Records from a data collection
= Beginning of Section =

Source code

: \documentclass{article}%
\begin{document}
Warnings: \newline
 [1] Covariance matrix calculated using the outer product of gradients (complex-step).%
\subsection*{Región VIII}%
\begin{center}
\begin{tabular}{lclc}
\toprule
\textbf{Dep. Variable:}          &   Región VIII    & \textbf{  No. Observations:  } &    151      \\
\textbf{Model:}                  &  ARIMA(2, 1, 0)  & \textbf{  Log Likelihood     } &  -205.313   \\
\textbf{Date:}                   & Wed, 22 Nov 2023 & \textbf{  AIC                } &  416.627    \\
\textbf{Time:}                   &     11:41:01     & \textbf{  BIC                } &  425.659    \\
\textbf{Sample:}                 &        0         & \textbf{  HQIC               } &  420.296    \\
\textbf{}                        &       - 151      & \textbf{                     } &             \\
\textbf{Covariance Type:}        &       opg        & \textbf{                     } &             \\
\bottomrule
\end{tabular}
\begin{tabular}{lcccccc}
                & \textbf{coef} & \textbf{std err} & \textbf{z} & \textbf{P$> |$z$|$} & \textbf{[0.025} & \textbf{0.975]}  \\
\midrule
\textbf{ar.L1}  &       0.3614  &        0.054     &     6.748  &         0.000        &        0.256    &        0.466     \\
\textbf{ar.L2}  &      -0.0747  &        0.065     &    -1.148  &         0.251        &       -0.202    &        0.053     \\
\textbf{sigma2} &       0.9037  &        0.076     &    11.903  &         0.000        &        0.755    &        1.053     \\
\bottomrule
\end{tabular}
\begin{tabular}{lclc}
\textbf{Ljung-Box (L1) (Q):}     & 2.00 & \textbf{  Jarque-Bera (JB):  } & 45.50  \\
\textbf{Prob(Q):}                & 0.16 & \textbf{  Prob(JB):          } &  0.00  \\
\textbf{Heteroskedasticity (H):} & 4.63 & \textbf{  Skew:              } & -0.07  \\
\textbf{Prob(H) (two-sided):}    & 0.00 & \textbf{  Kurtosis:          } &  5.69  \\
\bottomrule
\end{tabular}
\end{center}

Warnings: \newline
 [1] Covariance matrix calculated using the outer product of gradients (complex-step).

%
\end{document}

= End of Section =

Gather each line of the records holding the string "complex".

 [1] Covariance matrix calculated using the outer product of gradients (complex-step).%
 [1] Covariance matrix calculated using the outer product of gradients (complex-step).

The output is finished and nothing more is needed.